My best piece of advice for ANYONE who does ANY job in healthcare is to ALWAYS carry your own med malpractice insurance. Do NOT TRUST your employer to have your back if something goes shit south sideways. I always trusted my former hospital, I never had a mistake anywhere close to this magnitude, and I never had a patient die from anything I did or did not do. But I learned in my undergrad days that my PRIMARY JOB EVERY DAY is to PROTECT MY LICENSE. Always. Do not trust your employer to protect you. You must protect yourself. Also, you always double and triple check everything you do. I do this every time I prescribe a medication. I write what I am prescribing in the treatment plan. I check interactions and allergies. If that is all clear, I use that note to write the electronic prescription.
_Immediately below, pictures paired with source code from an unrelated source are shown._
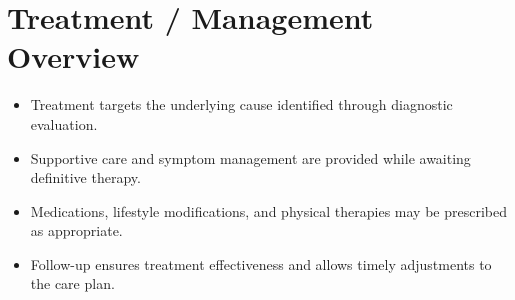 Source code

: \section*{Treatment / Management Overview}
\begin{itemize}
  \item Treatment targets the underlying cause identified through diagnostic evaluation.
  \item Supportive care and symptom management are provided while awaiting definitive therapy.
  \item Medications, lifestyle modifications, and physical therapies may be prescribed as appropriate.
  \item Follow-up ensures treatment effectiveness and allows timely adjustments to the care plan.
\end{itemize}

\clearpage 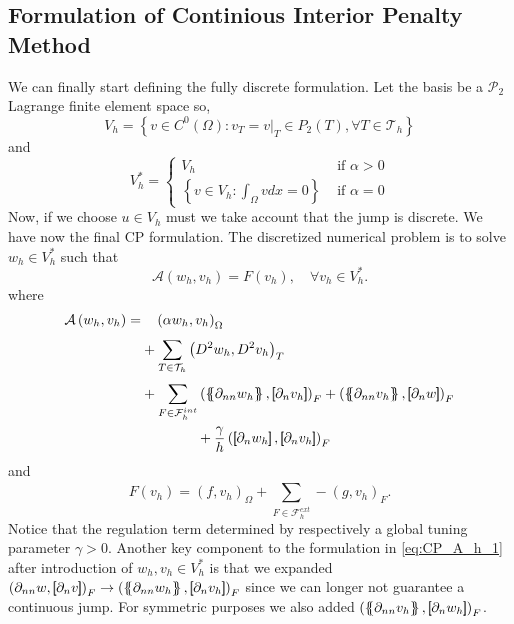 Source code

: \subsection{Formulation of Continious Interior Penalty Method}%
\label{sub:formulation_of_continious_interior_penalty_method}


We can finally start defining the fully discrete formulation. Let the basis be a $\mathcal{P}_{2} $ Lagrange finite element space so,
\[
V_{h} = \left\{ v \in C^{0}\left( \Omega  \right): v_{T} = v | _{T} \in P_{2}\left( T \right), \forall T \in
\mathcal{T}_{h}    \right\}
\]
and
\[
V_{h}^{*} = \begin{cases}
    V_{h} & \text{ if } \alpha  > 0 \\
    \left\{ v \in V_{h}: \int_{\Omega }^{} v dx   = 0   \right\} &  \text{ if } \alpha   = 0
\end{cases}
\]
Now, if we choose $u \in V_{h}$ must we take account that the jump is discrete.
 We have now the final CP formulation.
The discretized numerical problem is to solve $w_{h} \in V_{h}^{*}$ such that
\begin{equation}
\label{eq:CP_A_F}
\mathcal{A}\left( w_{h}, v_{h} \right)   = F\left( v_{h} \right), \quad \forall v_{h} \in V_{h}^{*}  .
\end{equation}
where
\begin{equation}
\label{eq:CP_A_h_1}
\begin{split}
\mathcal{A} \left( w_{h}, v_{h} \right)   =&
  \quad  \left( \alpha  w_{h}, v_{h} \right) _{\Omega }\\
&  + \sum_{T \in \mathcal{T} _{h}}^{} \left( D^2 w_{h}, D^2v_{h} \right) _{T} \\
 & +
  \sum_{F \in \mathcal{F}_{h}^{int} }^{}
  \left( \mean{  \partial _{n n} w_{h} }, \jump{ \partial _{n }v_{h}} \right)_{F}  +
 \left( \mean{ \partial _{n n} v_{h} }, \jump{ \partial _{n}w }      \right)_{F} \\
& \quad \quad \quad \quad  + \frac{\gamma}{h}  \left( \jump{ \partial _{n} w_{h}}, \jump{ \partial _{n} v_{h}   }   \right)_{F}
\end{split}
\end{equation}
and
\begin{equation}
\label{eq:CP_F_h}
F\left( v_{h} \right)  = \left( f, v_{h} \right) _{\Omega } +  \sum_ {F \in \mathcal{F}_{h} ^{ext}}^{} - \left(g, v_{h}  \right) _{F}.
\end{equation}
Notice that the regulation term determined by respectively a global tuning parameter $\gamma >0 $. Another key component to the formulation
in \eqref{eq:CP_A_h_1} after introduction of $ w_{h}, v_{h} \in V^{*}_{h}$  is that we expanded $\left( \partial _{nn}w, \jump{ \partial _{n} v }  \right)_{F} \to \left( \mean{ \partial _{nn}w_{h} }  , \jump{ \partial _{n} v_{h} }  \right)_{F} $ since we can longer not guarantee a
continuous jump. For symmetric purposes we also added $ \left( \mean{ \partial _{nn} v_{h}}  , \jump{ \partial _{n} w_{h} }  \right)_{F} $.

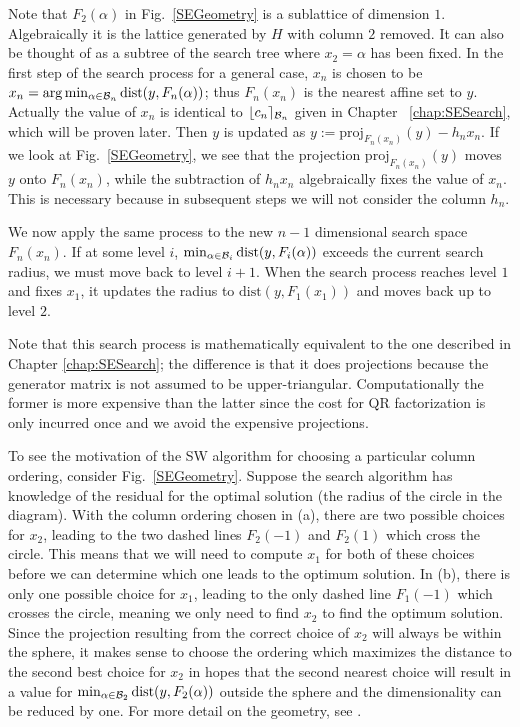 \documentclass[12pt,Bold,letterpaper]{mcgilletdclass}
\newcommand{\dist}{\mathrm{dist}}
\begin{document}
Note that $F_2(\alpha)$ in Fig.\ \ref{SEGeometry} is a sublattice of dimension $1$.  
Algebraically it is the lattice generated by $H$ with column
$2$ removed. It can also be thought of as a subtree of the search tree where
$x_2 = \alpha$ has been fixed. 
In the first step of the search process for a general case,   $x_n$ is chosen to be
 $x_n=\arg\min_{\alpha\in {\cal B}_n}\dist(y,F_n(\alpha))$; thus $F_n(x_n)$ is the nearest affine set to $y$. 
Actually the value of $x_n$ is identical to $\lfloor c_n \rceil_{{\cal B}_n}$ given in Chapter ~\ref{chap:SESearch},
which will be proven later.
Then   $y$ is updated  as $y := \mbox{proj}_{F_n(x_n)}(y) - h_nx_n$. If we look
at Fig.\ \ref{SEGeometry}, we see that the projection $\mbox{proj}_{F_n(x_n)}(y)$ moves $y$ onto $F_n(x_n)$, while the subtraction of $h_nx_n$ algebraically fixes the value of $x_n$. This is necessary because in subsequent steps we will not consider the column $h_n$.

We now apply the same process to the new $n-1$ dimensional search space
$F_n(x_n)$. If at some level $i$, $\min_{\alpha\in {\cal B}_i}\dist(y,F_i(\alpha))$ exceeds the current
search radius, we must move back to level $i+1$. %
When the search process reaches level $1$ and fixes $x_1$, it updates the radius to  
$\dist(y,F_1(x_1))$ and moves back up to level $2$.

Note that this search process is mathematically equivalent to the one described in Chapter
\ref{chap:SESearch}; the difference is that it  does projections
because  the generator matrix is not assumed to be upper-triangular. 
Computationally the former is more expensive than the latter since the cost for QR factorization is only incurred once and we avoid the expensive projections.

To see the motivation of the SW algorithm for choosing a particular column ordering,
consider Fig.\ \ref{SEGeometry}. Suppose the search algorithm has knowledge of
the residual for the optimal solution (the radius of the circle in the diagram).
With the column ordering chosen in (a), there are two possible choices for $x_2$,
leading to the two dashed lines $F_2(-1)$ and $F_2(1)$ which cross the circle. This means
that we will need to compute $x_1$ for both of these choices
before we can determine which one leads to the optimum solution. In (b), there
is only one possible choice for $x_1$,  leading to the only dashed line $F_1(-1)$
which crosses the circle, meaning we only need to find $x_2$ to find the optimum solution.
Since the projection resulting from the correct choice of $x_2$ will always be
within the sphere, it makes sense to choose the ordering which maximizes the
distance to the second best choice for $x_2$ in hopes that the second nearest
choice will result in a value for $\min_{\alpha\in {\cal B}_2}\dist(y,F_2(\alpha))$ outside the sphere and the
dimensionality can be reduced by one. 
For more detail on the geometry, see  \cite{SuW05}.
\end{document}
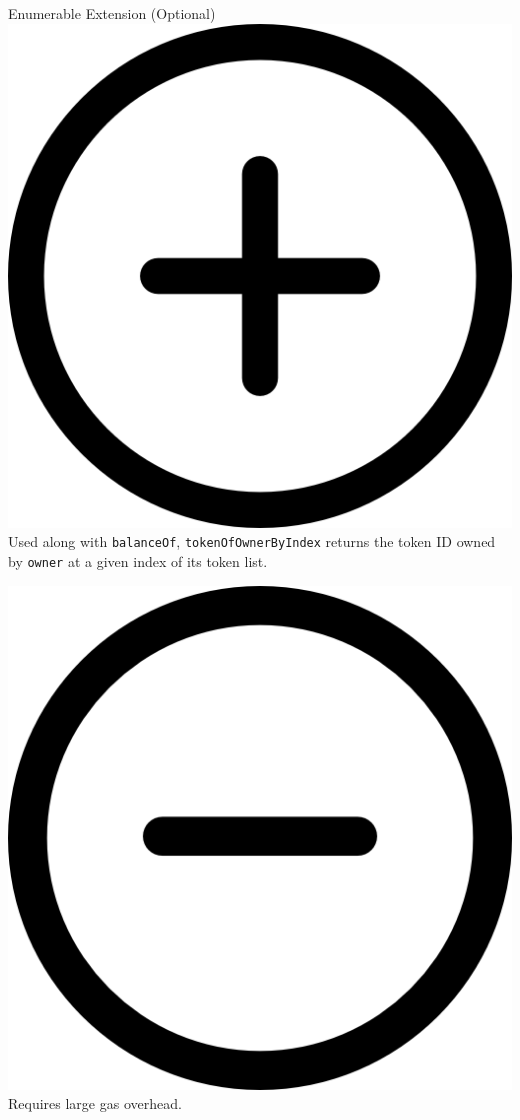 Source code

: \documentclass[handout]{beamer}
\begin{document}
\begin{frame}{Enumerable Extension (Optional)}
	\includegraphics[scale=0.02]{../assets/images/plus_circle.png}
	Used along with \texttt{balanceOf}, \texttt{tokenOfOwnerByIndex} returns the token ID owned by \texttt{owner} at a given index of its token list.\vspace{0.5em}

	\includegraphics[scale=0.02]{../assets/images/minus_circle.png}
	 Requires large gas overhead. \vspace{1em}
 

\end{frame}
\end{document}
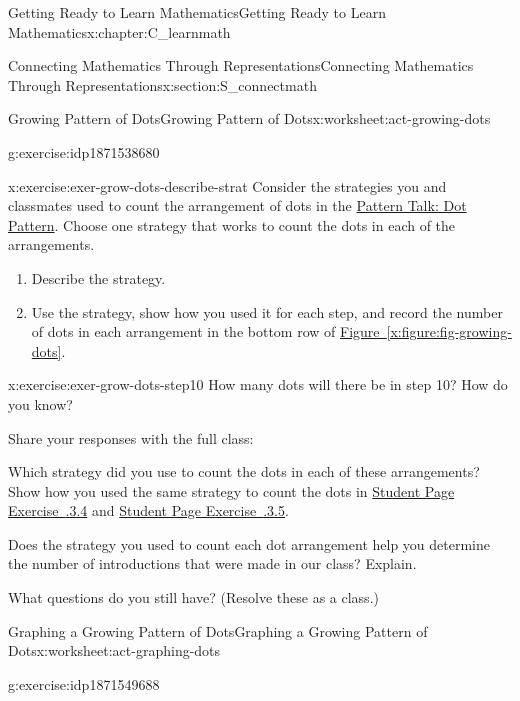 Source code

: \documentclass[oneside,10pt,]{book}
\newcommand{\xreffont}{\relax}
\numberwithin{equation}{chapter}
\begin{document}
\begin{chapterptx}{Getting Ready to Learn Mathematics}{}{Getting Ready to Learn Mathematics}{}{}{x:chapter:C_learnmath}
\begin{sectionptx}{Connecting Mathematics Through Representations}{}{Connecting Mathematics Through Representations}{}{}{x:section:S_connectmath}
\begin{worksheet-subsection}{Growing Pattern of Dots}{}{Growing Pattern of Dots}{}{}{x:worksheet:act-growing-dots}
\begin{divisionexercise}{3}{}{}{g:exercise:idp1871538680}
\begin{enumerate}[font=\bfseries,label=(\alph*),ref=\alph*]
\end{enumerate}
\end{divisionexercise}%
\begin{divisionexercise}{4}{}{}{x:exercise:exer-grow-dots-describe-strat}%
Consider the strategies you and classmates used to count the arrangement of dots in the \hyperref[x:subsection:SS_dot_pattern]{Pattern Talk: Dot Pattern}. Choose one strategy that works to count the dots in each of the arrangements.%
\begin{enumerate}[font=\bfseries,label=(\alph*),ref=\alph*]
\item{}Describe the strategy.%
\item{}Use the strategy, show how you used it for each step, and record the number of dots in each arrangement in the bottom row of \hyperref[x:figure:fig-growing-dots]{Figure~{\xreffont\ref{x:figure:fig-growing-dots}}}.%
\end{enumerate}
\end{divisionexercise}%
\begin{divisionexercise}{5}{}{}{x:exercise:exer-grow-dots-step10}%
How many dots will there be in step 10? How do you know?%
\end{divisionexercise}%
\begin{conclusion}{}%
Share your responses with the full class:%
\par
Which strategy did you use to count the dots in each of these arrangements? Show how you used the same strategy to count the dots in \hyperlink{x:exercise:exer-grow-dots-describe-strat}{Student Page Exercise~{\xreffont 1.3.3.4}} and \hyperlink{x:exercise:exer-grow-dots-step10}{Student Page Exercise~{\xreffont 1.3.3.5}}.%
\par
Does the strategy you used to count each dot arrangement help you determine the number of introductions that were made in our class? Explain.%
\par
What questions do you still have? (Resolve these as a class.)%
\end{conclusion}%
\end{worksheet-subsection}
\restoregeometry
%
%
\typeout{************************************************}
\typeout{************************************************}
%
\begin{worksheet-subsection}{Graphing a Growing Pattern of Dots}{}{Graphing a Growing Pattern of Dots}{}{}{x:worksheet:act-graphing-dots}
\begin{divisionexercise}{1}{}{}{g:exercise:idp1871549688}%

\end{divisionexercise}
\end{worksheet-subsection}
\end{sectionptx}
\end{chapterptx}
\end{document}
Then before I hit submit to pharmacy, I double check the treatment plan note to my “send to pharmacy” med list and ensure they match up. I also double check any other interactions that pop up in my prescriber program. Diligence. Prudence. Always protect your patient. But I will say this again: go get med mal insurance. EVERY single healthcare employee. If you are involved in patient care, this case set legal precedent that you can be criminally sued. Protect you. Your employer may have no problem throwing you to the wolves to save themselves. And anyone who is in direct patient care aside from nursing? Well, don’t get too comfortable. If a hospital is willing to throw a nurse under the bus, they will have no problem throwing a PA, APRN, or even an MD under that same bus if it better suits their bottom line.